The reality is though that science and faith are two sides of the one coin; they are both looking to discover the truth. Science can do a great many things. Science is able able to clone sheep and grow embryos in petri dishes. What science is unable to do is consider whether or not these things should be done. Science does not consider the morality of its actions. Similarly, faith can do a great many things. Faith is able to lead a person to understand their deepest desires and emotions for love and truth. Whereas science tells us what we are, faith tells us who we are. One cannot exist without the other. When science tries to play God it oversteps its boundaries. When faith tries to play science it oversteps its boundaries.

The Catechism of the Catholic Church makes the point well, “There can never be any real discrepancy between faith and reason. Since the same God who reveals mysteries and infuses faith has bestowed the light of reason on the human mind, God cannot deny himself, nor can truth ever contradict truth. Consequently, methodical research in all branches of knowledge, provided it is carried out in a truly scientific manner and does not override moral laws, can never conflict with the faith, because the things of the world and the things of faith derive from the same God” (Paragraph 159).
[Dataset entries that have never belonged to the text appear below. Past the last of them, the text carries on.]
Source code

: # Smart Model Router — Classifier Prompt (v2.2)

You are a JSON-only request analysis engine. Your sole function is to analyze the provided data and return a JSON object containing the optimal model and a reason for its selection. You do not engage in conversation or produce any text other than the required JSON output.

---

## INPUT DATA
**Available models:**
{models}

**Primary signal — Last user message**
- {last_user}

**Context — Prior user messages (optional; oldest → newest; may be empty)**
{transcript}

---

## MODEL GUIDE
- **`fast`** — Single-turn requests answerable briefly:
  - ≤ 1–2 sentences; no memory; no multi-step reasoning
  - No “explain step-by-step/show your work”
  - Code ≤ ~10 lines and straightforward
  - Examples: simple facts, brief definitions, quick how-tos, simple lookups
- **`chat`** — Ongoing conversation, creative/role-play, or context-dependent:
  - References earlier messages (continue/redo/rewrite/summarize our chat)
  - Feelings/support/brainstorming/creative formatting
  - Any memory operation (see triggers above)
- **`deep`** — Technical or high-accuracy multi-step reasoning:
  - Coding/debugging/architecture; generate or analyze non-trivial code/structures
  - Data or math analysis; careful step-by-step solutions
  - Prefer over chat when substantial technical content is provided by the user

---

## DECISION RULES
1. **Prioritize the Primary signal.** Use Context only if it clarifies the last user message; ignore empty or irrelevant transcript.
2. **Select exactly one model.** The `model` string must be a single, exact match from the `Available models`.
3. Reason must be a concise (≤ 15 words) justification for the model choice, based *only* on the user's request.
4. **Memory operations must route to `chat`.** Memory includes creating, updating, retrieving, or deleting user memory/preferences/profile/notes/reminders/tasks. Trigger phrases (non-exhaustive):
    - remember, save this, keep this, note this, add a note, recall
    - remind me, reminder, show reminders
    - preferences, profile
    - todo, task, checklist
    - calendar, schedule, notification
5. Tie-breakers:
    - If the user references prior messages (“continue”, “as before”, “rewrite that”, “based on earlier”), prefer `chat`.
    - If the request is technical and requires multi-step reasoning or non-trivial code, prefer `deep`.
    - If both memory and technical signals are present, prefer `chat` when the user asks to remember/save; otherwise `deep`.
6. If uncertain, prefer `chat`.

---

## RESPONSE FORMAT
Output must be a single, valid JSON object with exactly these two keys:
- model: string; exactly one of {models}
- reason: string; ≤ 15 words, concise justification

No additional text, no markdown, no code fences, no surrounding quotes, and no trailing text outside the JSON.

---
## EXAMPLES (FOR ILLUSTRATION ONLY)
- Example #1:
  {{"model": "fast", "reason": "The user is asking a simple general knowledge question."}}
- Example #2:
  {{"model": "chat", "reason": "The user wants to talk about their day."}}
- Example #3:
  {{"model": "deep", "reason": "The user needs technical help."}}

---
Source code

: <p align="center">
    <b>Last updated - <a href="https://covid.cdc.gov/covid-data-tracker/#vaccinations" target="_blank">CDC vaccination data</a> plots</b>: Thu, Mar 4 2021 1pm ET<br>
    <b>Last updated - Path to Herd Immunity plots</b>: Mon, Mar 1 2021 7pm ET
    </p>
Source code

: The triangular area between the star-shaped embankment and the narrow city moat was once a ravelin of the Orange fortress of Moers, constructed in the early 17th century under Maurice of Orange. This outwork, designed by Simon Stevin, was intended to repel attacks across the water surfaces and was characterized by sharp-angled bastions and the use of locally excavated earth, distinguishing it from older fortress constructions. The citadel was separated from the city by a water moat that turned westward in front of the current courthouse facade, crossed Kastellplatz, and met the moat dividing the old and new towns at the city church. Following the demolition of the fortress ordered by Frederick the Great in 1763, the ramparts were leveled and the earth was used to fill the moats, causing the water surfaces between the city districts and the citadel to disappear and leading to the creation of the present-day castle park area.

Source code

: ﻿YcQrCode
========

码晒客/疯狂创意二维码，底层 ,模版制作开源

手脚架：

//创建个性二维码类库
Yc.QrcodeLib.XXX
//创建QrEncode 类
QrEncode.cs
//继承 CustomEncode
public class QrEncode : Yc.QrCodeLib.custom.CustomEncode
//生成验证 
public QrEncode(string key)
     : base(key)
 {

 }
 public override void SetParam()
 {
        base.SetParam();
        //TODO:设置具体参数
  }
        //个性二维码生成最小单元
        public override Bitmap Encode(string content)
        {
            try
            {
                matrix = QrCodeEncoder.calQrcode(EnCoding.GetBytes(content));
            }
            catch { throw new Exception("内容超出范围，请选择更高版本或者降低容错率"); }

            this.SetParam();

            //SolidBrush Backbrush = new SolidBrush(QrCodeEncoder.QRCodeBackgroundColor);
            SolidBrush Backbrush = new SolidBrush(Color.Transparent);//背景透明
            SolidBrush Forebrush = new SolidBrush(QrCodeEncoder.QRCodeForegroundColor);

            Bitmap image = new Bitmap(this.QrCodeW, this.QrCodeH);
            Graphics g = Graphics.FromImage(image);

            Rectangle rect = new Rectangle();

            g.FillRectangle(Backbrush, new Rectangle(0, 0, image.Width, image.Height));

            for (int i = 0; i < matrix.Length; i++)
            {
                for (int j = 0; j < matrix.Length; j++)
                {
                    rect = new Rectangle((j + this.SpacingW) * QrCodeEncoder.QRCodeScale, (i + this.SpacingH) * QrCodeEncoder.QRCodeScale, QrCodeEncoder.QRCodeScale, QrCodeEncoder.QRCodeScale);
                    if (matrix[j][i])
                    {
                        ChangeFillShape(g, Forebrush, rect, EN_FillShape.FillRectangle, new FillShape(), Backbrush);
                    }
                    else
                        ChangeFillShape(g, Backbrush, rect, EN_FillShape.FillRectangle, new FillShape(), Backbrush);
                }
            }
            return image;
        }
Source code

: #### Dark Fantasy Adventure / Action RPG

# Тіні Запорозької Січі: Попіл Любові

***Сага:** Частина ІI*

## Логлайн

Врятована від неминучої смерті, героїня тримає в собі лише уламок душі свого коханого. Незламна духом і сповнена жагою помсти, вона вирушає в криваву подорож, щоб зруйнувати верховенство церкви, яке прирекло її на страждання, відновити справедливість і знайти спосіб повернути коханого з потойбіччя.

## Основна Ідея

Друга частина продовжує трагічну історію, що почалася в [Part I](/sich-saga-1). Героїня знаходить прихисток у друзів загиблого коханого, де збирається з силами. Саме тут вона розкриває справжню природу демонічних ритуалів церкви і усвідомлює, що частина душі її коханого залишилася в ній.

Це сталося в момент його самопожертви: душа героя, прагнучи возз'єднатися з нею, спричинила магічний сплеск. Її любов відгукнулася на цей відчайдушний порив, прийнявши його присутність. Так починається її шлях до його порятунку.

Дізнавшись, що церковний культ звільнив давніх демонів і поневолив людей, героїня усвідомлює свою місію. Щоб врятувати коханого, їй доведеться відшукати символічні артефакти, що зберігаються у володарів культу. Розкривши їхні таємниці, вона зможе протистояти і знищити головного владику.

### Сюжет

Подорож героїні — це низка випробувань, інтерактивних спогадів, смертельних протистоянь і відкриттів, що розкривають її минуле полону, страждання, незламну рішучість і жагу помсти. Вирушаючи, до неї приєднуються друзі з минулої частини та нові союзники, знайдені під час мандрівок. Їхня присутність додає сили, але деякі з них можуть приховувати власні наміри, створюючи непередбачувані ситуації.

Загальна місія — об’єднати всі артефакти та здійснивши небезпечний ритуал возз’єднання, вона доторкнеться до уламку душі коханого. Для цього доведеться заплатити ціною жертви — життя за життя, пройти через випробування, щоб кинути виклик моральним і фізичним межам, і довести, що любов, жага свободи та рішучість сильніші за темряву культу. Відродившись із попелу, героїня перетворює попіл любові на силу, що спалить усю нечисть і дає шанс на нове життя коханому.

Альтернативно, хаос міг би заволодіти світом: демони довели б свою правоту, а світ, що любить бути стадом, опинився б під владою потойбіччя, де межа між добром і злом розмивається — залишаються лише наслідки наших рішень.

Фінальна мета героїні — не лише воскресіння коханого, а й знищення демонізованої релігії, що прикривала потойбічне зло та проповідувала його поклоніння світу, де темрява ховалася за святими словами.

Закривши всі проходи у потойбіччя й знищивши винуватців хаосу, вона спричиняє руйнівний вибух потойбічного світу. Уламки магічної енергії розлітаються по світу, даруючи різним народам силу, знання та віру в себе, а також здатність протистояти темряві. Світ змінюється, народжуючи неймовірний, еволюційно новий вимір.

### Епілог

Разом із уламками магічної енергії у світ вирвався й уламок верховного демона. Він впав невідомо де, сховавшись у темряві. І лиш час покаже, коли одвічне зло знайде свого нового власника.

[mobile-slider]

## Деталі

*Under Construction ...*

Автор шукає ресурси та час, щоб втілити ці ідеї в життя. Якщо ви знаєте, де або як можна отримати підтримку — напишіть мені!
Ahh, the joy of Catholicism…faith and reason! So if science tells me that the world is 3.7 billion years old, who am I to argue with that?! Even Pope John Paul II publically stated that there was no in principle conflict between evolution and the doctrine of the faith, and he was not the first Pope to do that. Those who believe that the bible is a geology text book have gravely misunderstood the bible. Someone needed to tell the folk of Dover that scientific evolution does not do away with the need for God. They would have done the school children a much better service to not set one against the other. I fear all they achieved was another generation that will reject religion because of a false dichotomy.